WHAT THE TASK ASKS:
Please output exactly the lines that run from the line with "es Visual Basic." through the final line of the data, inclusive, and nothing more.

EXTRACTED INFORMATION:
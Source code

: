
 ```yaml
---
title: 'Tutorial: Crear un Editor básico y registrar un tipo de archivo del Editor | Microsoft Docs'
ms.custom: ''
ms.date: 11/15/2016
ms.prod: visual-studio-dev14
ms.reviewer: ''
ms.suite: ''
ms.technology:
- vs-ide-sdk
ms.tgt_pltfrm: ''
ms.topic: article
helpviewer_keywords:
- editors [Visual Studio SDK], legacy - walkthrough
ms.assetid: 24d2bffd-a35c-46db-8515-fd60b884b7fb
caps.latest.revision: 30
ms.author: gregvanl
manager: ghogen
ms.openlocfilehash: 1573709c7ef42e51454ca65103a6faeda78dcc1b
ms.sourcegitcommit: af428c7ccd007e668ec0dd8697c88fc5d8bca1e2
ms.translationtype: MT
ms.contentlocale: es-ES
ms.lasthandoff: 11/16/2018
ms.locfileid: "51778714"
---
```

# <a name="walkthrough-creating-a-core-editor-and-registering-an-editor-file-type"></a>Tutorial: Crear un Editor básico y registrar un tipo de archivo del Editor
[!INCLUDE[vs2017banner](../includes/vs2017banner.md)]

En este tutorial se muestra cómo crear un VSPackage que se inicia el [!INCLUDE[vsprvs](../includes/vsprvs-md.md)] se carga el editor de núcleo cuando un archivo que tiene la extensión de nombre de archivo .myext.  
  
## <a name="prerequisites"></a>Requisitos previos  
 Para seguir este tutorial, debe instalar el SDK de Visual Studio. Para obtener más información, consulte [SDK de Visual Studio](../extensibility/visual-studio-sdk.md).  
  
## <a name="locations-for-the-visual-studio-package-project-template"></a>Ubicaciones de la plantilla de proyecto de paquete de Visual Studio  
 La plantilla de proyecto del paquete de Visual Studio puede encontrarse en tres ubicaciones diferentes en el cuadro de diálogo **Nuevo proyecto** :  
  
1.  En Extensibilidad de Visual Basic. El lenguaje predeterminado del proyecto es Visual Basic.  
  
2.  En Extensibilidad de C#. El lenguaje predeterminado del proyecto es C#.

OUTPUT FOR THIS TASK:
1.  En Extensibilidad de Visual Basic. El lenguaje predeterminado del proyecto es Visual Basic.  
  
2.  En Extensibilidad de C#. El lenguaje predeterminado del proyecto es C#.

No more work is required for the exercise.